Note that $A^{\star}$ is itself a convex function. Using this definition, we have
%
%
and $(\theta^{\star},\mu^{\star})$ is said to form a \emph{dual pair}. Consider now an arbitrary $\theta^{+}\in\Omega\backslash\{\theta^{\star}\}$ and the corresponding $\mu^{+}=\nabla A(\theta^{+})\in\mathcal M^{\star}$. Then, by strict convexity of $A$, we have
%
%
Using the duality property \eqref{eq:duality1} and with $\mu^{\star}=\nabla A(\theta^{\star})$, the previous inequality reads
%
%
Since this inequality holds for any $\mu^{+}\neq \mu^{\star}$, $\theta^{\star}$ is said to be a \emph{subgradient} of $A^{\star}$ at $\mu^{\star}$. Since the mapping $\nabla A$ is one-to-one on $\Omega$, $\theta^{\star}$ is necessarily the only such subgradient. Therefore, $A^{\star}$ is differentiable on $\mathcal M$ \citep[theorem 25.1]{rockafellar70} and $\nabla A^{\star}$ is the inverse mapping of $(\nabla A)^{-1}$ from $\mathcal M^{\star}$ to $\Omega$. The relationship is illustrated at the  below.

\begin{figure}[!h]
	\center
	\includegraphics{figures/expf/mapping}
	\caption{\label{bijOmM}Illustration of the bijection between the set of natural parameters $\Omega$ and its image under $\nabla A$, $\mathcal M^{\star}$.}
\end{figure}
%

---

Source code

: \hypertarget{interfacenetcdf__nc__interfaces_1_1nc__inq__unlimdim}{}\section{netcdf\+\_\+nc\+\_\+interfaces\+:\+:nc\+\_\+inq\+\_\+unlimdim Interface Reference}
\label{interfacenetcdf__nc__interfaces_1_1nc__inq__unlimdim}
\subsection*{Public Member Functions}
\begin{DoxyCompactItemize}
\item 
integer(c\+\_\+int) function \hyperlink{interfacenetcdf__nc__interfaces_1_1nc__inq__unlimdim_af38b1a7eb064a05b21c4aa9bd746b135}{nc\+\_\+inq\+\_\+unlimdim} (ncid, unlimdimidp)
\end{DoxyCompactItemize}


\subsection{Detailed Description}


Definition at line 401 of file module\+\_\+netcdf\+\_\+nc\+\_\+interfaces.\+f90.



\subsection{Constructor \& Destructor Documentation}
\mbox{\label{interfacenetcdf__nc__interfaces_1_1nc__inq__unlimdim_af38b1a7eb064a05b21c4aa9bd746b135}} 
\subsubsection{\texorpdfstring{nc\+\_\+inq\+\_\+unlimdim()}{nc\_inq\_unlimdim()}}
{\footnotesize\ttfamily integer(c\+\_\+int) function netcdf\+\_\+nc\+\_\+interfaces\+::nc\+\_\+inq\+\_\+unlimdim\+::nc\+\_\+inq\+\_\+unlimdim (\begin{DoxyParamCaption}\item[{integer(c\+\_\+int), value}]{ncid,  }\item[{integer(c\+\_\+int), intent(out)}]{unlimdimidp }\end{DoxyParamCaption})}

### WHAT YOU WILL DO
Look through the entries above for the word "mapping". Copy every line where it shows up.

### YOUR SOLUTION
Since this inequality holds for any $\mu^{+}\neq \mu^{\star}$, $\theta^{\star}$ is said to be a \emph{subgradient} of $A^{\star}$ at $\mu^{\star}$. Since the mapping $\nabla A$ is one-to-one on $\Omega$, $\theta^{\star}$ is necessarily the only such subgradient. Therefore, $A^{\star}$ is differentiable on $\mathcal M$ \citep[theorem 25.1]{rockafellar70} and $\nabla A^{\star}$ is the inverse mapping of $(\nabla A)^{-1}$ from $\mathcal M^{\star}$ to $\Omega$. The relationship is illustrated at the  below.
	\includegraphics{figures/expf/mapping}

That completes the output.